Ce livre m'a marquée et je vais m'expliquer en deux temps à partir de la crise intérieure qui habite Meredith; ensuite, je vais m'attarder à la crise collective sévissant aux États-Unis.

La crise intérieure : En occupant les fonctions de présidente d'une université, Meredith est confrontée à un éclatement de ses valeurs. En ayant grandi dans une famille marquée par la religion quaker prônant l'égalité entre les êtres, la non-violence, les idéaux, la compassion, l'entraide, la bonté, le silence, le calme, etc., elle tombe dans un milieu conservateur, misogyne, loin de ses valeurs progressistes. En essayant d'aider un étudiant frisant la folie, elle ne respecte pas ses fonctions et les conseils juridiques. En plus, l'étudiant rate sa tentative de suicide et il est plongé dans le coma.
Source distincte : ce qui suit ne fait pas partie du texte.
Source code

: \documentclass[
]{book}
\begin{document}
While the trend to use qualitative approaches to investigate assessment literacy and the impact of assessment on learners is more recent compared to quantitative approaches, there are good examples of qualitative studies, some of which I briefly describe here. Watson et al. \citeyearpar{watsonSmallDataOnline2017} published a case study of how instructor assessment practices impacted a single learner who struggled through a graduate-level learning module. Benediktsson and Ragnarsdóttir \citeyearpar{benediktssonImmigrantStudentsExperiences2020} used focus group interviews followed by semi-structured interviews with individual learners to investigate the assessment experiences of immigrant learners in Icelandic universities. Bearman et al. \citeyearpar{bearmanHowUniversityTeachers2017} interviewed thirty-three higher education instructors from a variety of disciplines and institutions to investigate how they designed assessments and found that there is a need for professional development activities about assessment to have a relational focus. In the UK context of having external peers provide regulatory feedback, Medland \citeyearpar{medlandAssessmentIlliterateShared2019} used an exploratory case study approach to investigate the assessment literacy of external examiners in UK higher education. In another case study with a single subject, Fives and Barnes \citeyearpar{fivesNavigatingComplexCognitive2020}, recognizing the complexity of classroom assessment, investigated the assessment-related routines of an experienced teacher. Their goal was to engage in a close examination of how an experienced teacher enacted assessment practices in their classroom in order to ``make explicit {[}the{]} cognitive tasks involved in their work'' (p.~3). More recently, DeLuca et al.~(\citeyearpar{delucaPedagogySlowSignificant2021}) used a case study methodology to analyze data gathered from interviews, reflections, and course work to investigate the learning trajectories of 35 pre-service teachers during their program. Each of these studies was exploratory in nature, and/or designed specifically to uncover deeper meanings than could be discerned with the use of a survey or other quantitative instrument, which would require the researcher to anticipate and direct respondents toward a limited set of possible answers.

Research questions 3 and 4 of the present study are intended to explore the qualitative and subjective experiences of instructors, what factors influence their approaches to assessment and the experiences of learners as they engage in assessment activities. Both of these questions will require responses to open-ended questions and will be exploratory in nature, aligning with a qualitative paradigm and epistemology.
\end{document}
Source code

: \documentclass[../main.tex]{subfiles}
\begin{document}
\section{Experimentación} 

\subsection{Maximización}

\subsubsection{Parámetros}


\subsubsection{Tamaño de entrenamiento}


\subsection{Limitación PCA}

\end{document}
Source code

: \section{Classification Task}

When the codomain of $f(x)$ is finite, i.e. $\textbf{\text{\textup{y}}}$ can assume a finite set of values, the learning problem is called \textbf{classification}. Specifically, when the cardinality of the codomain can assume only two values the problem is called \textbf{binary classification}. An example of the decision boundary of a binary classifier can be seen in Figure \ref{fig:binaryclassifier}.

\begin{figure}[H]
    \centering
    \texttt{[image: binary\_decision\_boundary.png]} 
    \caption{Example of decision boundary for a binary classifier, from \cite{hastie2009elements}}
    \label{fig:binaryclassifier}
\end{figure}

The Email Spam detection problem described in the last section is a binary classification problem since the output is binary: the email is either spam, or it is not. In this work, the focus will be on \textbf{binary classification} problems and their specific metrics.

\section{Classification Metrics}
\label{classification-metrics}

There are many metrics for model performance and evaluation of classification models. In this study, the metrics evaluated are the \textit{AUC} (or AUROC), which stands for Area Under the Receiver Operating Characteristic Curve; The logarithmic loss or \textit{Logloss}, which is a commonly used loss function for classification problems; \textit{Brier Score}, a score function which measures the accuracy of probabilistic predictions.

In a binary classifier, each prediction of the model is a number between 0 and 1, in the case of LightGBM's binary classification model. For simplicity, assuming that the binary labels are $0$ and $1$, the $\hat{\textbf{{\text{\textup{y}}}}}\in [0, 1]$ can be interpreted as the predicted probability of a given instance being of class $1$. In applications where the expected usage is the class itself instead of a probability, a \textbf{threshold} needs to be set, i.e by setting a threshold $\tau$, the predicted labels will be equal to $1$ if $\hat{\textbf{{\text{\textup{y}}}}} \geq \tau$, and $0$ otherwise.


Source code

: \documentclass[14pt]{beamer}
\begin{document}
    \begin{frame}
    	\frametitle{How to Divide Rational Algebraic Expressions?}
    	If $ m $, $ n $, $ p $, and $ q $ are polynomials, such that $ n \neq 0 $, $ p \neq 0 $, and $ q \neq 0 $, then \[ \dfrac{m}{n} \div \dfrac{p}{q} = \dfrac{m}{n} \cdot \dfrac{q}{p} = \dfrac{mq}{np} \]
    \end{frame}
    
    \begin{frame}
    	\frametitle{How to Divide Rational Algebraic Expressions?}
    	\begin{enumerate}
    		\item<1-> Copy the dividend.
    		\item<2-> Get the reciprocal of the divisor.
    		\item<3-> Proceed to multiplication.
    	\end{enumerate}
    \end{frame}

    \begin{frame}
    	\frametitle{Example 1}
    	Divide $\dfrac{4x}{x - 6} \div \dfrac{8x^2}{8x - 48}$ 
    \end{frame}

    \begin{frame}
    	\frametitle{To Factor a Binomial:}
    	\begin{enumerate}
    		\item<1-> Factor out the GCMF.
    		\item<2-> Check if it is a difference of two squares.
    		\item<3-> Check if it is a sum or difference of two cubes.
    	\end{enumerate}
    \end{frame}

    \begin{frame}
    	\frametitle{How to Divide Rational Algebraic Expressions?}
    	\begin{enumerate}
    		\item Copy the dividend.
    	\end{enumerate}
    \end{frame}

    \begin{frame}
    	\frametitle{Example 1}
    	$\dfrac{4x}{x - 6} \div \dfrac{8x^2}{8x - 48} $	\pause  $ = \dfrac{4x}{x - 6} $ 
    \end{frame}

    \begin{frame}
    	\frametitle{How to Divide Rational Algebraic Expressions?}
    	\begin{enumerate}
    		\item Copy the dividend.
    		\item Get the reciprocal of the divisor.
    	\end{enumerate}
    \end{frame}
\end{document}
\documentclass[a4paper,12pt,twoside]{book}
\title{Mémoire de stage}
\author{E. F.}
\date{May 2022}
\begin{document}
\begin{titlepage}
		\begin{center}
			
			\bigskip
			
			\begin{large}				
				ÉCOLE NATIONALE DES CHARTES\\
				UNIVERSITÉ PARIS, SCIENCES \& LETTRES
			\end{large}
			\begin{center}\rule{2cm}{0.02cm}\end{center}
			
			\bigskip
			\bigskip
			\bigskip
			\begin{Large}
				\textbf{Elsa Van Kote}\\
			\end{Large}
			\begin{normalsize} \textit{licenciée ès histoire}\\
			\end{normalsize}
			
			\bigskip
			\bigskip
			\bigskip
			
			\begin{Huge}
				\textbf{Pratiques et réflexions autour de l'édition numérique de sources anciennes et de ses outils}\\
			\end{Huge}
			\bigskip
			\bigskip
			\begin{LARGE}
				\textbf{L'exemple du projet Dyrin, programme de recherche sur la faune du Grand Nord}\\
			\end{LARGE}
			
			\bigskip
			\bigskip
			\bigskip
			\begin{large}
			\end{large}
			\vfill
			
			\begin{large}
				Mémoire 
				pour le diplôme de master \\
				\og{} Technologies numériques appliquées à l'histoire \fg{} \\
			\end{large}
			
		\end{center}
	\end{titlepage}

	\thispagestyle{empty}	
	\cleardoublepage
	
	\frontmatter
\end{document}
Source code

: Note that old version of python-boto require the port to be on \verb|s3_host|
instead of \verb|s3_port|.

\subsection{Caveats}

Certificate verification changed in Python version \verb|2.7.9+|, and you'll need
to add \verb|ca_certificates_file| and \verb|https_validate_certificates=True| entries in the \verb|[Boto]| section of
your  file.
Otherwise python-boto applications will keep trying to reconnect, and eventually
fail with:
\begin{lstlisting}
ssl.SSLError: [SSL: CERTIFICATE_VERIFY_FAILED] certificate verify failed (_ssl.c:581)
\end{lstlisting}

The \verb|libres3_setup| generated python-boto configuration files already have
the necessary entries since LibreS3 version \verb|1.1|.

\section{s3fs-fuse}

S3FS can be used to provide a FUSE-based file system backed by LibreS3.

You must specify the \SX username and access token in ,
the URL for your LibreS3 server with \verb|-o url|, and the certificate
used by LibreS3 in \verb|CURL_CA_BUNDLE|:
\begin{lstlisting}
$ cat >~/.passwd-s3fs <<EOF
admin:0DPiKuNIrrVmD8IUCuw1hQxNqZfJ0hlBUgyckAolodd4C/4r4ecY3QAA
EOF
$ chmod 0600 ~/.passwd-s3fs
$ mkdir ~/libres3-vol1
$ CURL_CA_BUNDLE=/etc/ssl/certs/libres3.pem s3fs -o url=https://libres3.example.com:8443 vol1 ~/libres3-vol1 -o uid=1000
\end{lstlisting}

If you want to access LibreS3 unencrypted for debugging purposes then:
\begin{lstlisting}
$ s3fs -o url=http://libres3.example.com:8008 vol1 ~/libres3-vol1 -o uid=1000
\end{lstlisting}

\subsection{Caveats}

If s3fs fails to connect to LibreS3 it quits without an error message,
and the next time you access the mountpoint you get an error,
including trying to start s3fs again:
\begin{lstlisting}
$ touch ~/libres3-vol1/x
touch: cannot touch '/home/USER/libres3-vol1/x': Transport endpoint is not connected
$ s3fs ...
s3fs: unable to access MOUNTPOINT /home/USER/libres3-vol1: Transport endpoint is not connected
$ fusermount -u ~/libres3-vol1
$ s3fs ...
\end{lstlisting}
Il est maintenu en vie par un respirateur artificiel. Ce drame l'amène à explorer celui qu'elle a vécu enfant. Elle a été jetée dans la boue par sa folle de mère. La boue est partout dans le livre. Elle définit Meredith (Mudgirl, Mudwoman), elle l'entraîne dans une rêverie associée à l'intériorité, à un retour à la mort et elle lui permet de se cacher, d'accéder au mystère. le chapitre où Meredith se maquille s'avère en ce sens très représentatif. Voici le résultat :

«Elle était haletante, distraite et agitée comme si on l'avait brutalement tirée d'un rêve. Sa tenue…n'était pas vraiment débraillée, mais quelque chose laissait à désirer – et ses cheveux, eux, étaient ébouriffés comme si elle avait à peine eu le temps de se donner un coup de peigne et son visage – le pauvre visage ravagé de M.R.! – la trahirait en fin de compte car il était étrangement enflé autour de la bouche et mouillée en hâte, étrangement, avec une sorte de pâte qui, en séchant, avait foncé comme de la boue. Finie la Walkyrie au visage rayonnant, son visage ressemblait maintenant à l'un de ses visages-masques primitifs des Demoiselles d'Avignon de Picasso. (p. 362)


Source : Wikipédia
La lectrice ou le lecteur semble se retrouver dans un monde inversé au sens hégélien du terme où elle ou il est confronté à un jeu de contradictions entre ce qui est démontré et ce qui est caché. le rôle de la boue engendre une rêverie associée au masque, à la folie. Meredith masque sa dépression nerveuse à ses collègues. La rêverie de la boue est profondément morbide…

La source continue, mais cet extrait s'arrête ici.